Ralph Goers wrote:

Pier Fumagalli wrote:

My vision is quite simple... How many _COMPONENT_ interfaces we need for Cocoon? Probably 3:

"Generator"
"Transformer"
"Serializer"

(well, you might have another 2 or 3 of them but do you see the point?)

Please take a look at the Portal and then explain how the above works for that. There are a heck of a lot more components that someone building a portal needs to configure besides these. Sitemap components are only uses in Cocoon Portlets. While each Portal request is fired off by the PortalGenerator, it invokes a lot of elements that are configured by whoever puts together the portal.

Don't have time to take any detailed look at the portal ATM, but I give my view on the main concepts and then you can see if they seem to help your use case.


In the original proposal was the idea that a block exposes both sitemap functionality and components. Our current idea is that we, at least initially handles the two areas separately. Let us for concretness call the sitemap aspect a block and the component aspect a bundle.

Bundles
-------

A bundle contains one or more components and some meta info. The meta info can be about dependecies on components in other bundles it could also contain default configurations and possibly other stuff. There might be special interface bundles that only contain the apis. A bundle would typically be a jar and we would store them in repositories like ibiblio.org. We could use Maven for downloading them and resolve the dependencies and e.g. Pier's kernel for managing them an providing classloader shielding.
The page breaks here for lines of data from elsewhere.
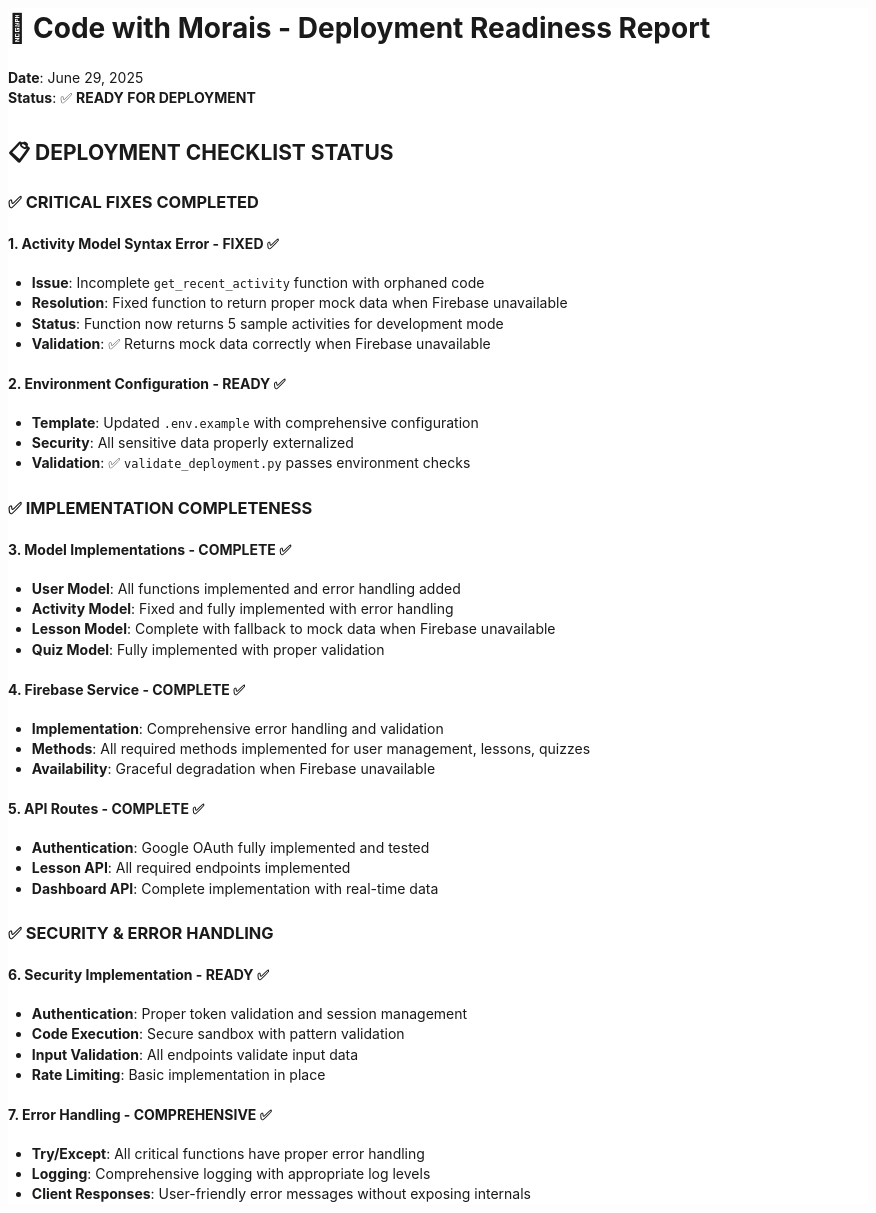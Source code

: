 # 🚀 Code with Morais - Deployment Readiness Report

**Date**: June 29, 2025  
**Status**: ✅ **READY FOR DEPLOYMENT**

## 📋 **DEPLOYMENT CHECKLIST STATUS**

### ✅ **CRITICAL FIXES COMPLETED**

#### 1. **Activity Model Syntax Error** - **FIXED** ✅
- **Issue**: Incomplete `get_recent_activity` function with orphaned code
- **Resolution**: Fixed function to return proper mock data when Firebase unavailable
- **Status**: Function now returns 5 sample activities for development mode
- **Validation**: ✅ Returns mock data correctly when Firebase unavailable

#### 2. **Environment Configuration** - **READY** ✅
- **Template**: Updated `.env.example` with comprehensive configuration
- **Security**: All sensitive data properly externalized
- **Validation**: ✅ `validate_deployment.py` passes environment checks

### ✅ **IMPLEMENTATION COMPLETENESS**

#### 3. **Model Implementations** - **COMPLETE** ✅
- **User Model**: All functions implemented and error handling added
- **Activity Model**: Fixed and fully implemented with error handling
- **Lesson Model**: Complete with fallback to mock data when Firebase unavailable
- **Quiz Model**: Fully implemented with proper validation

#### 4. **Firebase Service** - **COMPLETE** ✅
- **Implementation**: Comprehensive error handling and validation
- **Methods**: All required methods implemented for user management, lessons, quizzes
- **Availability**: Graceful degradation when Firebase unavailable

#### 5. **API Routes** - **COMPLETE** ✅
- **Authentication**: Google OAuth fully implemented and tested
- **Lesson API**: All required endpoints implemented
- **Dashboard API**: Complete implementation with real-time data

### ✅ **SECURITY & ERROR HANDLING**

#### 6. **Security Implementation** - **READY** ✅
- **Authentication**: Proper token validation and session management
- **Code Execution**: Secure sandbox with pattern validation
- **Input Validation**: All endpoints validate input data
- **Rate Limiting**: Basic implementation in place

#### 7. **Error Handling** - **COMPREHENSIVE** ✅
- **Try/Except**: All critical functions have proper error handling
- **Logging**: Comprehensive logging with appropriate log levels
- **Client Responses**: User-friendly error messages without exposing internals
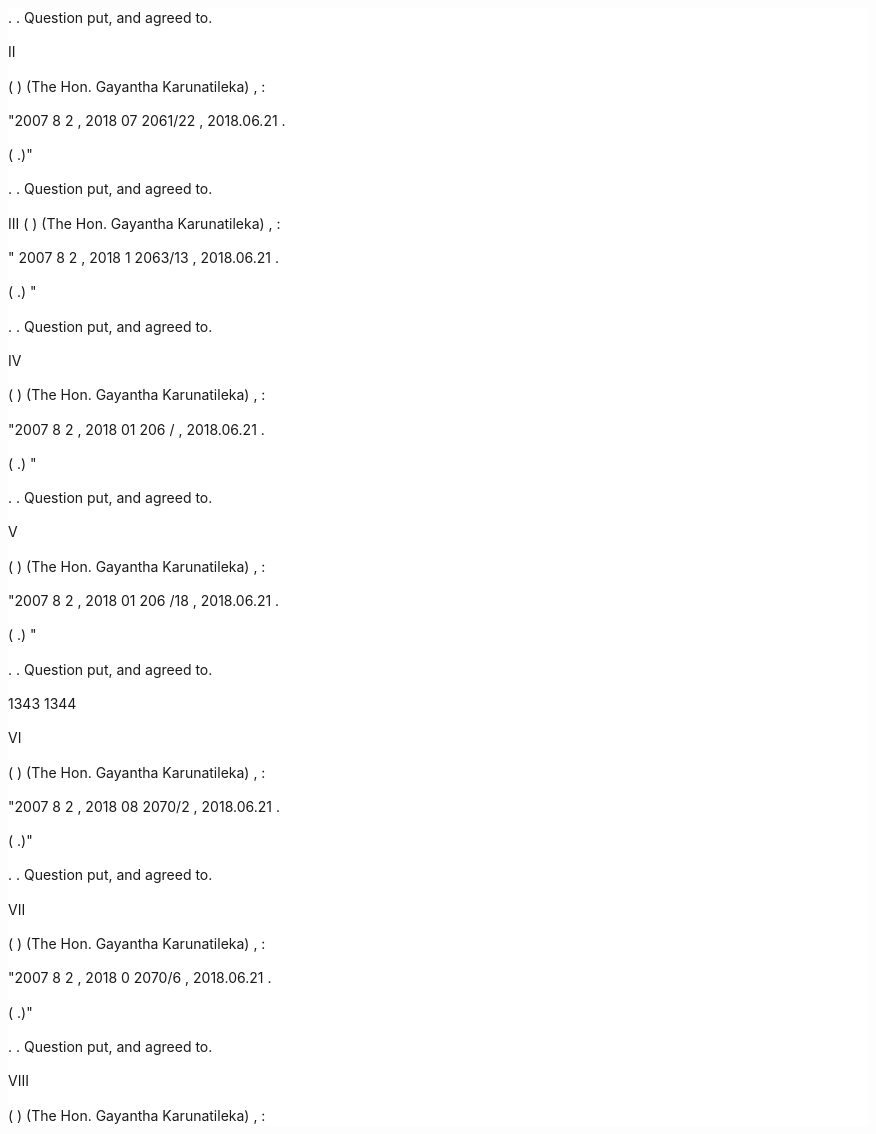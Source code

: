. . Question put, and agreed to.

II

( ) (The Hon. Gayantha Karunatileka) , :

"2007 8 2 , 2018 07 2061/22 , 2018.06.21 .

( .)"

. . Question put, and agreed to.

III ( ) (The Hon. Gayantha Karunatileka) , :

" 2007 8 2 , 2018 1 2063/13 , 2018.06.21 .

( .) "

. . Question put, and agreed to.

IV

( ) (The Hon. Gayantha Karunatileka) , :

"2007 8 2 , 2018 01 206 / , 2018.06.21 .

( .) "

. . Question put, and agreed to.

V

( ) (The Hon. Gayantha Karunatileka) , :

"2007 8 2 , 2018 01 206 /18 , 2018.06.21 .

( .) "

. . Question put, and agreed to.

1343 1344

VI

( ) (The Hon. Gayantha Karunatileka) , :

"2007 8 2 , 2018 08 2070/2 , 2018.06.21 .

( .)"

. . Question put, and agreed to.

VII

( ) (The Hon. Gayantha Karunatileka) , :

"2007 8 2 , 2018 0 2070/6 , 2018.06.21 .

( .)"

. . Question put, and agreed to.

VIII

( ) (The Hon. Gayantha Karunatileka) , :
A large part of our current blocks would be bundles rather than blocks. Most of the portal would probably be packaged as a bundle.

Component management is not my main expertise, but I wouldn't be supprised if much of what we need in this area already is developed in some other projects.

Blocks
------

Blocks are at the sitemap level. It is like a small configurable and possibly extendable webapp the can be used as part of user webapps. Its main communication line with the rest of the application is the block protocol, it takes an URI and a request object and returns a response object. You can use it internally and/or mount its URI space so that Cocoon expose it to the external world. A block can also expose sitemap components.

A block can depend on components from bundles but it doesn't expose components (at least we hope that it will be enough). A block can contain own Java code for internal use.

Block can be full application frameworks like Forrest, Lenya, Linotype and possibly a portal application. A WebDAV repository could be packaged as a block. A set of webservices could also be packaged as a block. Blocks can also be smaller and more specialized things like skins or the examples Pier gave. Maybe prtlets could make sense as blocks. A large application block probably is put together from a number of small blocks.

Blocks are of course also packaged, distributed and dependency resolved much like the bundles above.

                                   --- o0o ---

So WDYT, does this make sense for your use cases?